• Work instruction: Every record below should be printed exactly as it appears.

• Raw data:
⁂
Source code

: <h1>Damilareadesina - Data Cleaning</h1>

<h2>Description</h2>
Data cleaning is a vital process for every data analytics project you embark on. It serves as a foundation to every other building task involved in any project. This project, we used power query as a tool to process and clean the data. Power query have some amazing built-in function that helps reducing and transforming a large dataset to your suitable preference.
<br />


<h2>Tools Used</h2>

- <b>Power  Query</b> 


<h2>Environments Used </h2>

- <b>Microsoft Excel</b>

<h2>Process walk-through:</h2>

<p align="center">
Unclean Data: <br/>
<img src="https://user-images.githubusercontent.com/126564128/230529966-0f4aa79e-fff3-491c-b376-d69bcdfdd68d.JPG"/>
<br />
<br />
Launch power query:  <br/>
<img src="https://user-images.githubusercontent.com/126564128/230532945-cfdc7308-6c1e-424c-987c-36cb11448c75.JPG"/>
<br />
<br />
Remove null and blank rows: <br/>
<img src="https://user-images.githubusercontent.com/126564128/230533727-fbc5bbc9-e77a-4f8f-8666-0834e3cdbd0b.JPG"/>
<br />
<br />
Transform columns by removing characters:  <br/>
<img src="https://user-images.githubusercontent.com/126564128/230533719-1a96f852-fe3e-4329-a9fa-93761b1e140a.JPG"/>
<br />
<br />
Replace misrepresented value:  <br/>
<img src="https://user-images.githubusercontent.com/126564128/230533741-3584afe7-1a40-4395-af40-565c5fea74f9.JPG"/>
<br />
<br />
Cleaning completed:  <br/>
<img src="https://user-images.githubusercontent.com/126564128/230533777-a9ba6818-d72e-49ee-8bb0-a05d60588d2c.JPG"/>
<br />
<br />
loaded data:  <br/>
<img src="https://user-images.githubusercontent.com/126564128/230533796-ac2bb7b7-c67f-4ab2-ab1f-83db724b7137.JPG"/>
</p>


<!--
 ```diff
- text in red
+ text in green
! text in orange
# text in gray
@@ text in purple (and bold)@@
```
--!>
⁂
• Completed exercise:
Source code

: <h1>Damilareadesina - Data Cleaning</h1>

<h2>Description</h2>
Data cleaning is a vital process for every data analytics project you embark on. It serves as a foundation to every other building task involved in any project. This project, we used power query as a tool to process and clean the data. Power query have some amazing built-in function that helps reducing and transforming a large dataset to your suitable preference.
<br />


<h2>Tools Used</h2>

- <b>Power  Query</b> 


<h2>Environments Used </h2>

- <b>Microsoft Excel</b>

<h2>Process walk-through:</h2>

<p align="center">
Unclean Data: <br/>
<img src="https://user-images.githubusercontent.com/126564128/230529966-0f4aa79e-fff3-491c-b376-d69bcdfdd68d.JPG"/>
<br />
<br />
Launch power query:  <br/>
<img src="https://user-images.githubusercontent.com/126564128/230532945-cfdc7308-6c1e-424c-987c-36cb11448c75.JPG"/>
<br />
<br />
Remove null and blank rows: <br/>
<img src="https://user-images.githubusercontent.com/126564128/230533727-fbc5bbc9-e77a-4f8f-8666-0834e3cdbd0b.JPG"/>
<br />
<br />
Transform columns by removing characters:  <br/>
<img src="https://user-images.githubusercontent.com/126564128/230533719-1a96f852-fe3e-4329-a9fa-93761b1e140a.JPG"/>
<br />
<br />
Replace misrepresented value:  <br/>
<img src="https://user-images.githubusercontent.com/126564128/230533741-3584afe7-1a40-4395-af40-565c5fea74f9.JPG"/>
<br />
<br />
Cleaning completed:  <br/>
<img src="https://user-images.githubusercontent.com/126564128/230533777-a9ba6818-d72e-49ee-8bb0-a05d60588d2c.JPG"/>
<br />
<br />
loaded data:  <br/>
<img src="https://user-images.githubusercontent.com/126564128/230533796-ac2bb7b7-c67f-4ab2-ab1f-83db724b7137.JPG"/>
</p>


<!--
 ```diff
- text in red
+ text in green
! text in orange
# text in gray
@@ text in purple (and bold)@@
```
--!>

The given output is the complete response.